La décision fait suite à un vol de banque survenu en 2019. Un homme a réussi à s'échapper après avoir volé près de 200 000 $ en espèces. Au départ, la police n'avait aucune idée d'un suspect. Ce point de départ de « zéro suspect » a été essentiel à l'évolution éventuelle de l'affaire jusqu'à la Cour suprême.
À ce moment-là, la police a émis un mandat de géorepérage à Google, exigeant les enregistrements de localisation de tous les appareils dans un rayon de 150 mètres de la banque environ une heure avant et après l'incident. Google a ensuite fourni des données sur 19 comptes, et la police a réduit ce nombre à 9 comptes et a continué à demander des localisations plus détaillées dans les deux heures précédant et suivant l'incident.
Après une analyse plus approfondie, la portée de l'enquête a été réduite à trois individus, dont Okello Chatrie. Grâce à ses relevés de localisation, la police a finalement localisé la maison et a trouvé près de 100 000 $ en espèces, une arme à feu et une demande de rançon utilisées lors du vol. Chatri a été immédiatement arrêté et a avoué.

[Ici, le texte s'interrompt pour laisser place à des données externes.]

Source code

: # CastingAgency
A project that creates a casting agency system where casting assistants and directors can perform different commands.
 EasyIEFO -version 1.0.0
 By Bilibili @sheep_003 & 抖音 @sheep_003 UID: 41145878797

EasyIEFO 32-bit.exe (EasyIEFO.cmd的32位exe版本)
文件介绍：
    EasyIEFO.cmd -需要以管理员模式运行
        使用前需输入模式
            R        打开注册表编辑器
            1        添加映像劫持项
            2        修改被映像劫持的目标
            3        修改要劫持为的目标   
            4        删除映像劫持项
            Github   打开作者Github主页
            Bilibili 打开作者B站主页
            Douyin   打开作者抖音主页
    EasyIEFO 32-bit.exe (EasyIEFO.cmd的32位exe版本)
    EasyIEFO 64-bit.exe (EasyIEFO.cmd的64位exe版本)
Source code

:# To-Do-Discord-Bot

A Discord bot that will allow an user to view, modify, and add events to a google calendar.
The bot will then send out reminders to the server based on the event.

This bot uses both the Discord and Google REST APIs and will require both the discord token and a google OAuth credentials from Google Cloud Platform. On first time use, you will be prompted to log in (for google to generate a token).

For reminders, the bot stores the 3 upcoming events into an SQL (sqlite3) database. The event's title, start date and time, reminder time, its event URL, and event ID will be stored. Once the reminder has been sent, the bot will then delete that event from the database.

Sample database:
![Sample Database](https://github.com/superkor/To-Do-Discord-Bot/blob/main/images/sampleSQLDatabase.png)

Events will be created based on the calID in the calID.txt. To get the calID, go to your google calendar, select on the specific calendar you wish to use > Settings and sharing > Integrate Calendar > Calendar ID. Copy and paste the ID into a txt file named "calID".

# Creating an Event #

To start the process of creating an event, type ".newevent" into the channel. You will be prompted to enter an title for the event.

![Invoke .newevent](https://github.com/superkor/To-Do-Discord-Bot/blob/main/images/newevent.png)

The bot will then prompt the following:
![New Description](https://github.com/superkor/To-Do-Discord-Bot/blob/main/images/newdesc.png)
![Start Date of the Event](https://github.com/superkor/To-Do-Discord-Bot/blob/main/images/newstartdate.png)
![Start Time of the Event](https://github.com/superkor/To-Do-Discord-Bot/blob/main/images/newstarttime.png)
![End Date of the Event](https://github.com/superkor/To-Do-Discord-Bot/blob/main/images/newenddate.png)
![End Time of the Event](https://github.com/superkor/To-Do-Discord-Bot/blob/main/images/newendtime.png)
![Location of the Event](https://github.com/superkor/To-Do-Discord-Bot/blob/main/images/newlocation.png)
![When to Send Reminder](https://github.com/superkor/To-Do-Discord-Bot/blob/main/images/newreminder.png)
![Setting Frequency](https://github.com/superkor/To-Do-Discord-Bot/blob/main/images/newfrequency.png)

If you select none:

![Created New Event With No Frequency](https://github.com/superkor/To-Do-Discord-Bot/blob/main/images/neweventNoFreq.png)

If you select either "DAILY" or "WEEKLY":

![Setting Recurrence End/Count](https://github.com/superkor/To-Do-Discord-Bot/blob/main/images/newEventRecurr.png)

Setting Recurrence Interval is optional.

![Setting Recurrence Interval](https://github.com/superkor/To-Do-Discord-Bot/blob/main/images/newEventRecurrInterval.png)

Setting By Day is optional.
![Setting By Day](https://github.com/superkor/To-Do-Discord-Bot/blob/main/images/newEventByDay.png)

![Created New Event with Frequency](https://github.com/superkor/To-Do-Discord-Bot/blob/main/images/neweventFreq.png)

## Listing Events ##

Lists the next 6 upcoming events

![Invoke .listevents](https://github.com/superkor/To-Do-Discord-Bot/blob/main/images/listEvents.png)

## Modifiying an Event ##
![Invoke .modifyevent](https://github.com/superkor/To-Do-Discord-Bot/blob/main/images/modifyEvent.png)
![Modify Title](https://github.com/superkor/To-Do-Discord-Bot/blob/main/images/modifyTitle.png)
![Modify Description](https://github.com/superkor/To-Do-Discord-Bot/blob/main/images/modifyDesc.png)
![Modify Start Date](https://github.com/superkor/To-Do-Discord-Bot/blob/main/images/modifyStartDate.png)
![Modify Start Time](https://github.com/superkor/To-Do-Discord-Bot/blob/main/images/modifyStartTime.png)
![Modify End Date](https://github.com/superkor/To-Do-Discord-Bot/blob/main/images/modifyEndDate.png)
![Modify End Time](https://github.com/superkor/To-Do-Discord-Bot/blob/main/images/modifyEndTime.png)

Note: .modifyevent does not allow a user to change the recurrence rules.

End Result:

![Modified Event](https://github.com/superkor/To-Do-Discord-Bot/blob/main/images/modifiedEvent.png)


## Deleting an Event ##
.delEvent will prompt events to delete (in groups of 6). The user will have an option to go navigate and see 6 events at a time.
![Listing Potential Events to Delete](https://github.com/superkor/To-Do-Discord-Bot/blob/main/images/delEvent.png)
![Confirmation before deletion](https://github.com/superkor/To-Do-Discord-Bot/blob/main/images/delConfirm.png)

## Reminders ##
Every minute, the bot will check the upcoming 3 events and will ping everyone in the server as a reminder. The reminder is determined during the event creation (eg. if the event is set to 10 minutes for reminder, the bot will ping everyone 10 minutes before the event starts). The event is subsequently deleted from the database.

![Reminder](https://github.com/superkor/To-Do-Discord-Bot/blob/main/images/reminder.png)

Cependant, Chatri a fait valoir plus tard que ses droits au titre du quatrième amendement avaient été violés dans cette affaire. Au cours de la procédure d'appel, des opinions diamétralement opposées ont émergé concernant la légalité de l'ordonnance de géofence, qui a finalement fait appel jusqu'au Tribunal fédéral et a conduit à cette décision historique.
Selon les résultats annoncés lundi par la Cour suprême, l'affaire Chatri ne s'est pas arrêtée là, mais a été renvoyée devant la Cour d'appel du circuit fédéral, lui demandant d'examiner plus en détail si la police avait des motifs suffisants pour obtenir les données de localisation pertinentes en premier lieu. L’orientation précise de l’affaire reste à déterminer lors de procédures judiciaires ultérieures.
Quelle que soit l’issue des affaires individuelles, la Cour suprême a clairement indiqué que les données de localisation des téléphones portables des citoyens américains sont soumises à la protection constitutionnelle de la vie privée. À l’avenir, si la police souhaite obtenir ce type de données, elle devra fournir une base de preuves qui va au-delà de la vague excuse du « vous étiez là à proximité ». Pour les utilisateurs ordinaires, cela signifie que même si vous tenez un smartphone dans l’espace public, vous ne devriez plus devenir facilement une cible innocente dans un « chalutage de données » à grande échelle.